Measuring Economic Growth and Development
As economic growth and economic development work on different areas of the economy, their respective progress is measured in different ways. Measuring economic growth and development comes with unique criteria for each. Below, we explore how each process is measured to determine accurate results and measuring the growth of an economy, as well as how to measure the intangible factors that are related to economic development.
Measuring Economic Growth: GDP
The Gross Domestic Product (GDP) is a measure of the market value of goods and services provided by a country over a period of time, often one year or one quarter. The GDP is calculated by estimating the gross output of goods and services by the country, and subtracting the intermediate consumption (the cost of materials and services used to produce the goods or services sold).
Growth is not indicated by the GDP itself, but rather growth is determined by the percentage in increase of the GDP from one time period to another.
Just measuring nominal GDP does not take into account income made by foreigners in a country or income made by citizens in other countries.

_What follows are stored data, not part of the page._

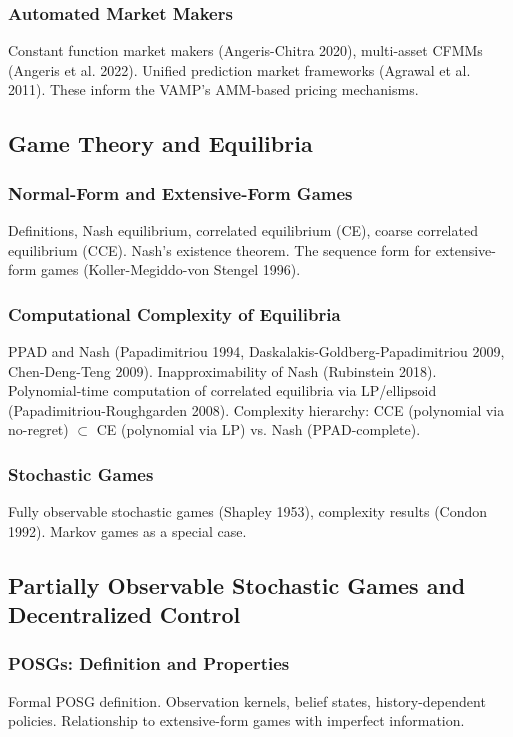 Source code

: \subsubsection{Automated Market Makers}
Constant function market makers (Angeris-Chitra 2020), multi-asset CFMMs (Angeris et al. 2022). Unified prediction market frameworks (Agrawal et al. 2011). These inform the VAMP's AMM-based pricing mechanisms.

\subsection{Game Theory and Equilibria}
\subsubsection{Normal-Form and Extensive-Form Games}
Definitions, Nash equilibrium, correlated equilibrium (CE), coarse correlated equilibrium (CCE). Nash's existence theorem. The sequence form for extensive-form games (Koller-Megiddo-von Stengel 1996).

\subsubsection{Computational Complexity of Equilibria}
PPAD and Nash (Papadimitriou 1994, Daskalakis-Goldberg-Papadimitriou 2009, Chen-Deng-Teng 2009). Inapproximability of Nash (Rubinstein 2018). Polynomial-time computation of correlated equilibria via LP/ellipsoid (Papadimitriou-Roughgarden 2008). Complexity hierarchy: CCE (polynomial via no-regret) $\subset$ CE (polynomial via LP) vs. Nash (PPAD-complete).

\subsubsection{Stochastic Games}
Fully observable stochastic games (Shapley 1953), complexity results (Condon 1992). Markov games as a special case.

\subsection{Partially Observable Stochastic Games and Decentralized Control}
\subsubsection{POSGs: Definition and Properties}
Formal POSG definition. Observation kernels, belief states, history-dependent policies. Relationship to extensive-form games with imperfect information.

For this purpose, the measurement of Gross National Product (GNP, or Gross National Income, GNI) can be used instead to account for money made by citizens abroad and not accidentally including money that was not earned by a country’s citizens.
GDP also does not serve as the best system in order to compare factors such as cost of living for each country. It also doesn’t measure the distribution of wealth per capita. When comparing GDP rates, it is important to adjust for inflation in order to get an accurate percentage rate of growth.
Measuring Economic Development: HDI
The United Nations Development Programme (UNDP) often publishes their measurement of human development in their Human Development Report. The report acquires its calculations by utilizing the Human Development Index (HDI). The HDI was first devised in 1990 as a means of shifting the focus from purely income to human-centric economics. In 2010, a revised HDI was developed to account for inequality in a country. This is sometimes referred to as an IHDI, or the Inequality-adjusted Human Development Index, and is considered far more accurate than the initial HDI, though some still find the old formula useful in some applications. The HDI takes several different factors into consideration to provide some measure on the social and economic development of a population. As of the 2010 revision, the four main criteria used to determine the HDI are:
- Life expectancy at birth
- Mean years of schooling
- Expected years of schooling
- Gross National Income at purchasing power parity per capita
Older versions of the HDI took slightly different variables into consideration, such as the adult literacy rates. The newer Inequality-adjusted index factors this in by means of expected years of schooling.
Instead of simply using the nominal GDP, using GDP per capita allows for a clearer picture of wealth distribution and standard of living among the country’s population. To even out exchange rates between countries for basis of comparison, money is converted to PPP dollars, or purchasing power parity.
Efforts in economic development will affect the standard of living in one of these four ways, which will cause the numbers to shift over time.